## Document images with source code
►
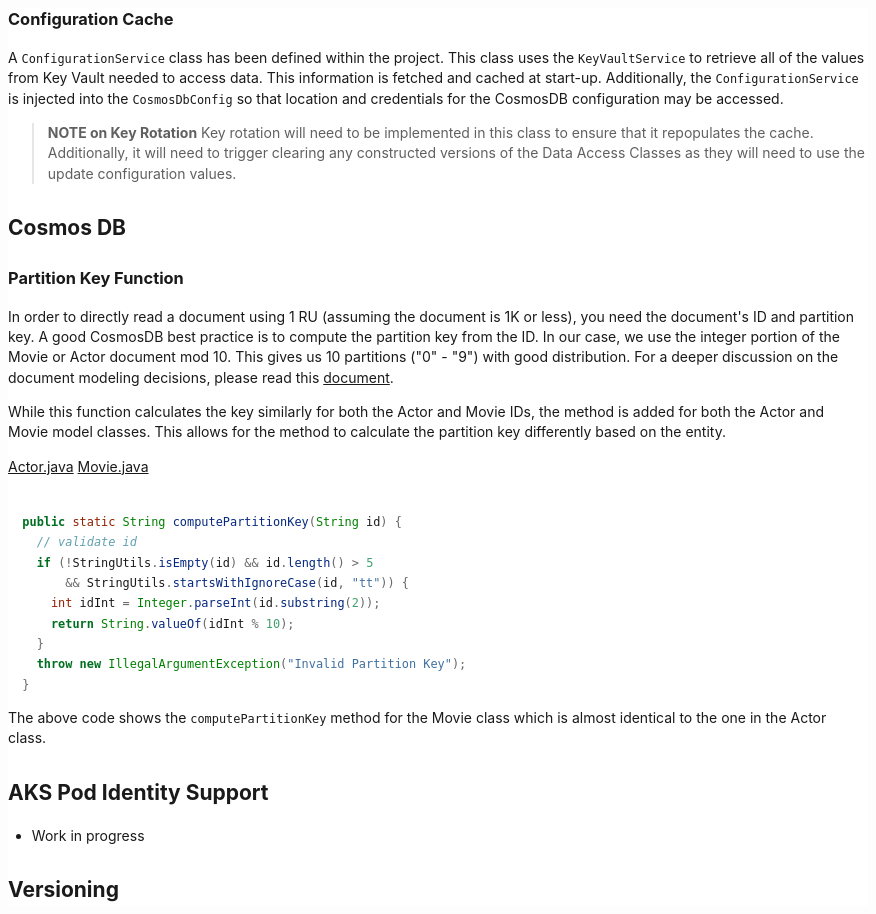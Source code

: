### Configuration Cache

A `ConfigurationService` class has been defined within the project.  This class uses the `KeyVaultService` to retrieve all of the values from Key Vault needed to access data.  This information is fetched and cached at start-up.  Additionally, the `ConfigurationService` is injected into the `CosmosDbConfig` so that location and credentials for the CosmosDB configuration may be accessed.

> **NOTE on Key Rotation**
> Key rotation will need to be implemented in this class to ensure that it repopulates the cache.  Additionally, it will need to trigger clearing any constructed versions of the Data Access Classes as they will need to use the update configuration values.

## Cosmos DB

### Partition Key Function

In order to directly read a document using 1 RU (assuming the document is 1K or less), you need the document's ID and partition key. A good CosmosDB best practice is to compute the partition key from the ID. In our case, we use the integer portion of the Movie or Actor document mod 10. This gives us 10 partitions ("0" - "9") with good distribution. For a deeper discussion on the document modeling decisions, please read this [document](https://github.com/retaildevcrews/imdb).

While this function calculates the key similarly for both the Actor and Movie IDs, the method is added for both the Actor and Movie model classes. This allows for the method to calculate the partition key differently based on the entity.

[Actor.java](https://github.com/retaildevcrews/helium-java/blob/main/src/main/java/com/cse/helium/app/models/Actor.java#L58)
[Movie.java](https://github.com/retaildevcrews/helium-java/blob/main/src/main/java/com/cse/helium/app/models/Movie.java#L55)

```java

  public static String computePartitionKey(String id) {
    // validate id
    if (!StringUtils.isEmpty(id) && id.length() > 5
        && StringUtils.startsWithIgnoreCase(id, "tt")) {
      int idInt = Integer.parseInt(id.substring(2));
      return String.valueOf(idInt % 10);
    }
    throw new IllegalArgumentException("Invalid Partition Key");
  }

```

The above code shows the `computePartitionKey` method for the Movie class which is almost identical to the one in the Actor class.

## AKS Pod Identity Support

- Work in progress

## Versioning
◄
## What is expected
Show a copy of each line from the records above in which the string "blob" occurs.

## Output
[Actor.java](https://github.com/retaildevcrews/helium-java/blob/main/src/main/java/com/cse/helium/app/models/Actor.java#L58)
[Movie.java](https://github.com/retaildevcrews/helium-java/blob/main/src/main/java/com/cse/helium/app/models/Movie.java#L55)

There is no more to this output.